2020年5月24日日曜日

中国を制圧する海軍力のカギは各国が運用するF-35B空母だ


 この記事は日本含む「連合国」の視点ですが、見方を変えると包囲され封鎖される中国にとっては不安で仕方ないでしょうね。F-35Bを各国が供用すれば大きな効果が生まれそうですね。日本についてはいずも級で知見を積んで更に大型艦の建造に進むのか、注目です。

F-35Bは短距離離陸垂直着陸(STOVL) 性能を有する第5世代共用打撃戦闘機(JSF)だ。B型はF-35AやC型と異なり、リフトファンと推力偏向エンジンで短い滑走路で離陸し、垂直着陸できる。このため小型空母や強襲揚陸艦でも運用できる。

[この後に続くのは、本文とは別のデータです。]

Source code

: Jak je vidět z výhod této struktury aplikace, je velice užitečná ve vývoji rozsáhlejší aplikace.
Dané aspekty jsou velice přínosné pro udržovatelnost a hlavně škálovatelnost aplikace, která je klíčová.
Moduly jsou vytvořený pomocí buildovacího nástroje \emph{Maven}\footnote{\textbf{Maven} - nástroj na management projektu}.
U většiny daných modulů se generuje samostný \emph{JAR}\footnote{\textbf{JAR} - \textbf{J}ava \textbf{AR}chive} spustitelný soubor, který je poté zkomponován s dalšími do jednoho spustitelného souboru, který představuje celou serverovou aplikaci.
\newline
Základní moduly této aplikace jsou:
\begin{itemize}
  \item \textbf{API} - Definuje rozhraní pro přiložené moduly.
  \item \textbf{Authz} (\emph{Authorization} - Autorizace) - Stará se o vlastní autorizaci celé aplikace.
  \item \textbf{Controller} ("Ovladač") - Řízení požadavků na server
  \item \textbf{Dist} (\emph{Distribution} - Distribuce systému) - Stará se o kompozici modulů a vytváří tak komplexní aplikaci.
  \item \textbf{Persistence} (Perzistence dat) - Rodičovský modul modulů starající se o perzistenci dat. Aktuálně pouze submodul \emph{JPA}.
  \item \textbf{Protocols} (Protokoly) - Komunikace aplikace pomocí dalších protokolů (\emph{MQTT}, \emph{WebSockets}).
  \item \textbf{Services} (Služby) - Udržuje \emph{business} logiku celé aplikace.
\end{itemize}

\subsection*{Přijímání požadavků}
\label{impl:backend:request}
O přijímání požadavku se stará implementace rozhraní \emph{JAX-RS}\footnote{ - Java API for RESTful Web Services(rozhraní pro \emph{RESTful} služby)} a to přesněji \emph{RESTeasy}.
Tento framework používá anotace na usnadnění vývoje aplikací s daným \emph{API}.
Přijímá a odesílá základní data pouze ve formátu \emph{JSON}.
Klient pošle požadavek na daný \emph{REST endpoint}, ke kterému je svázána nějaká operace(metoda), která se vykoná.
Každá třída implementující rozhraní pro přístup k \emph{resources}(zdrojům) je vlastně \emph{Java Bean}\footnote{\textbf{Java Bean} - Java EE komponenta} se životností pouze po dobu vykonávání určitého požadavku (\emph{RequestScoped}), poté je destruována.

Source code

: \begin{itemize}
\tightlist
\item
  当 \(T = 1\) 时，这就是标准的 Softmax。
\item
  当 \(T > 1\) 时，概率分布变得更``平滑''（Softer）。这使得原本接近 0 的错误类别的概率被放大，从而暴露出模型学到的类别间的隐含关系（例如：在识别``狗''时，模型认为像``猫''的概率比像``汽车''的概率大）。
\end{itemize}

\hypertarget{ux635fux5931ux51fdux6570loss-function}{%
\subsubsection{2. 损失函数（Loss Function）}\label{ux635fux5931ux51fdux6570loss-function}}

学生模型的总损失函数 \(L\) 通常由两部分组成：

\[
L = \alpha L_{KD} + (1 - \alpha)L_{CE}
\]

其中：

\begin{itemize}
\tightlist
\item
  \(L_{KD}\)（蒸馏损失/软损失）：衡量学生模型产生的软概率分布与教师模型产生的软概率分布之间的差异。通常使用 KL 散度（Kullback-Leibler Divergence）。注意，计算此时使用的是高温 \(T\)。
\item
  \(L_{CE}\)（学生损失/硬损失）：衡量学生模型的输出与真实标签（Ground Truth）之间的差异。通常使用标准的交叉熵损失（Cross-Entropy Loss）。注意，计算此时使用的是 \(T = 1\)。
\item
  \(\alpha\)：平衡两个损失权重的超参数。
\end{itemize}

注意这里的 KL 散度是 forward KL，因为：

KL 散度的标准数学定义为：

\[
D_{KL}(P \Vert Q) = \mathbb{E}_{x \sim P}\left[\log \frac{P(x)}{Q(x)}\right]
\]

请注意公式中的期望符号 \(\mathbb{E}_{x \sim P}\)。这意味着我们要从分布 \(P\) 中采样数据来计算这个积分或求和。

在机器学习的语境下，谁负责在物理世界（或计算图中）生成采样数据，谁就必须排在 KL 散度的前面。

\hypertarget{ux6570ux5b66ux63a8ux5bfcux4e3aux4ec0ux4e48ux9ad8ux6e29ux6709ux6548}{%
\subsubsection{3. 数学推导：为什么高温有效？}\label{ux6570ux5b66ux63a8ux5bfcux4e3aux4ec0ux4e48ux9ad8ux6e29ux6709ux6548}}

JSFは大量配備の第5世代戦闘機として世界唯一の存在だ。第5世代機は敵機を先に探知しながら敵に探知されない点で従来型機材と一線を画し、大幅な戦力増強が期待できる。敵を目隠しして戦うようなものだ。

第5世代機の戦力と柔軟性を組み合わせ連合国側の航空戦力運用艦船数は三倍となる。ここから中国への海軍戦力の優位性が生まれる。F-35Bは当初AV-8Bハリヤー後継機として近接航空支援用と見られていたが、同機の性能は底にとどまらず、航空、海洋両面で優勢確保に投入してこそ真価を発揮できる。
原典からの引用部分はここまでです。